How to iteratively construct a fractal with dimension d = ln(a)/ ln(b)?

Question

I know that if the dimension of a fractal is $\ln(a)/\ln(b)$ then $a$ is the number of copies needed to construct a larger version of it, and $b$ is the magnification factor.

However I'm not sure where to go from here.

Answer 1

As Mark noted, you need $a$ parts scaled by a factor of $b$.

Let's look at a simple example with $a=4$ and $b=5$. You start with the segment $[0,1]$, lets call this $C_0$. You scale it by a factor of $b=5$, and get the segment $[0,1/5]$. Now you take four copies of that, and place them inside the first segment, e.g. $$ [0,1/5], \quad [1/4,1/4+1/5]\quad [1/2,1/2+1/5]\quad [3/4,3/4+1/5] $$ Let's call the union of these four sets $C_1$.

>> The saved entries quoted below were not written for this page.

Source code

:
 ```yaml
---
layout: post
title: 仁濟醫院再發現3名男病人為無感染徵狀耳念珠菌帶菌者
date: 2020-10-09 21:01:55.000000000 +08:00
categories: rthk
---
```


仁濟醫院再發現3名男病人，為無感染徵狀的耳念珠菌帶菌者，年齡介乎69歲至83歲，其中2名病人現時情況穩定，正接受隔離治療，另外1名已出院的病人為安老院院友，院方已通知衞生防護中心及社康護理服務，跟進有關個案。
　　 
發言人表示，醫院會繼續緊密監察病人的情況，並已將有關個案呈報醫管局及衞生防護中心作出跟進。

Now we repeat this process. At every step we define $C_i$ by four copies of $C_{i-1}$ scaled by 1/5, mathematically $$ 1/5 C_{i-1} \cup \left( 1/4+1/5 C_{i-1} \right)\cup \left(1/2+1/5 C_{i-1} \right) \cup \left(3/4 +1/5 C_{i-1}\right) $$

You get a sequence of sets $C_i$.

As they are all contained within each other ($C_i \subset C_{i-1}$), we can take their intersection and get the desired set, i.e. $\bigcap C_i$ solves your problem.

Two comments:

Here we have $\ln(a)/\ln(b)<1$, hence we can fit this set in the 1 dimensional real space. For larger dimensions, you need to start with larger dimensional sets; the unit cube in any dimension is usually a good set to start.

Here we defined a sequence with $C_i \subset C_{i-1}$. This is not necessary (but something weaker is). If it does not hold, you need however a more complicated limit set than just the intersection of the $C_i$.